- **WHAT YOU ARE ASKED TO DO**
From the line with "- **Permission errors**" to the line with "### Ways to Contribute", retype every line exactly, including those two, and leave out the rest of the data below.

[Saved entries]
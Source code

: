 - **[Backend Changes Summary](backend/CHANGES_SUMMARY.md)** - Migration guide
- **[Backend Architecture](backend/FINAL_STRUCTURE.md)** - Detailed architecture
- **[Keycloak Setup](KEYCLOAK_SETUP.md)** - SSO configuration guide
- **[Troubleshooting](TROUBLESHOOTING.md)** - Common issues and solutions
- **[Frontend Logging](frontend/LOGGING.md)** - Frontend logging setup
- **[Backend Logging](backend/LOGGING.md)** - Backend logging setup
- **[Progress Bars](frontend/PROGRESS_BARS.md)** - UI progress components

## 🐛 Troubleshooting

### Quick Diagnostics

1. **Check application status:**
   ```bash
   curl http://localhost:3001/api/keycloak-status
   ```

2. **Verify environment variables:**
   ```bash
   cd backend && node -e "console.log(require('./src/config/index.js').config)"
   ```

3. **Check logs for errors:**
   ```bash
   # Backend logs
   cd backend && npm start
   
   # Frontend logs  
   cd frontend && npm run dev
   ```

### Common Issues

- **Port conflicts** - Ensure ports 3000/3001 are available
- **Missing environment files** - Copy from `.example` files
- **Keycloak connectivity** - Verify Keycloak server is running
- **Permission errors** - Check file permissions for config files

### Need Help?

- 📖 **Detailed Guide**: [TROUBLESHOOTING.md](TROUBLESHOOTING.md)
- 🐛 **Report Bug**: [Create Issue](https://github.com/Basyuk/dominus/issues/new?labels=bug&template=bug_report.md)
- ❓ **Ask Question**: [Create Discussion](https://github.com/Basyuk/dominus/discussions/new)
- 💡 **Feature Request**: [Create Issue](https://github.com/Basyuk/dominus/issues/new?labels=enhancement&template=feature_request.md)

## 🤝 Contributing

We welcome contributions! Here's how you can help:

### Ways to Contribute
...
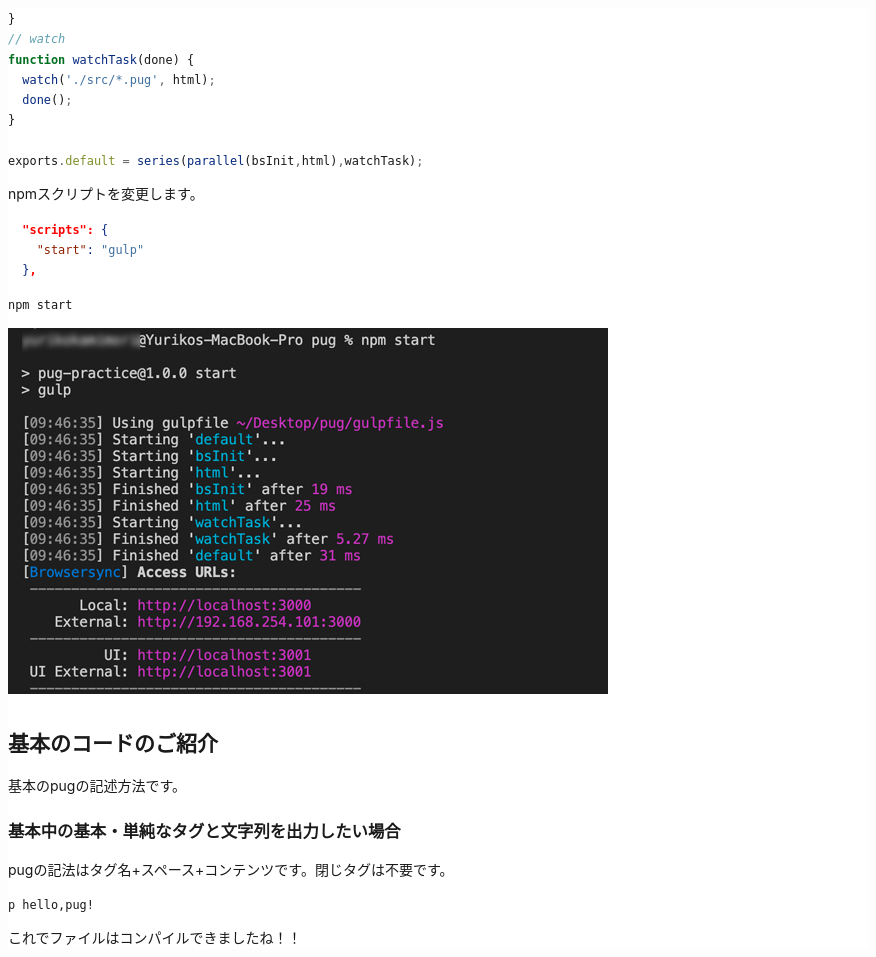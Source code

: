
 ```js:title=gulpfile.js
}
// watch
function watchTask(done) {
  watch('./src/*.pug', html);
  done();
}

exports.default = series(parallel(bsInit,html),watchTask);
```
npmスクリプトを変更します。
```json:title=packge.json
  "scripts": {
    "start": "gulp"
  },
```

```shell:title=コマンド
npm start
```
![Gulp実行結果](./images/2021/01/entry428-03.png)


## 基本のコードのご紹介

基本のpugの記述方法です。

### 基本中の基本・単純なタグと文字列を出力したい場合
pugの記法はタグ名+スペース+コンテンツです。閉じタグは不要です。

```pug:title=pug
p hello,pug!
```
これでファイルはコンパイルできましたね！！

- **TASK RESULT**
- **Permission errors** - Check file permissions for config files

### Need Help?

- 📖 **Detailed Guide**: [TROUBLESHOOTING.md](TROUBLESHOOTING.md)
- 🐛 **Report Bug**: [Create Issue](https://github.com/Basyuk/dominus/issues/new?labels=bug&template=bug_report.md)
- ❓ **Ask Question**: [Create Discussion](https://github.com/Basyuk/dominus/discussions/new)
- 💡 **Feature Request**: [Create Issue](https://github.com/Basyuk/dominus/issues/new?labels=enhancement&template=feature_request.md)

## 🤝 Contributing

We welcome contributions! Here's how you can help:

### Ways to Contribute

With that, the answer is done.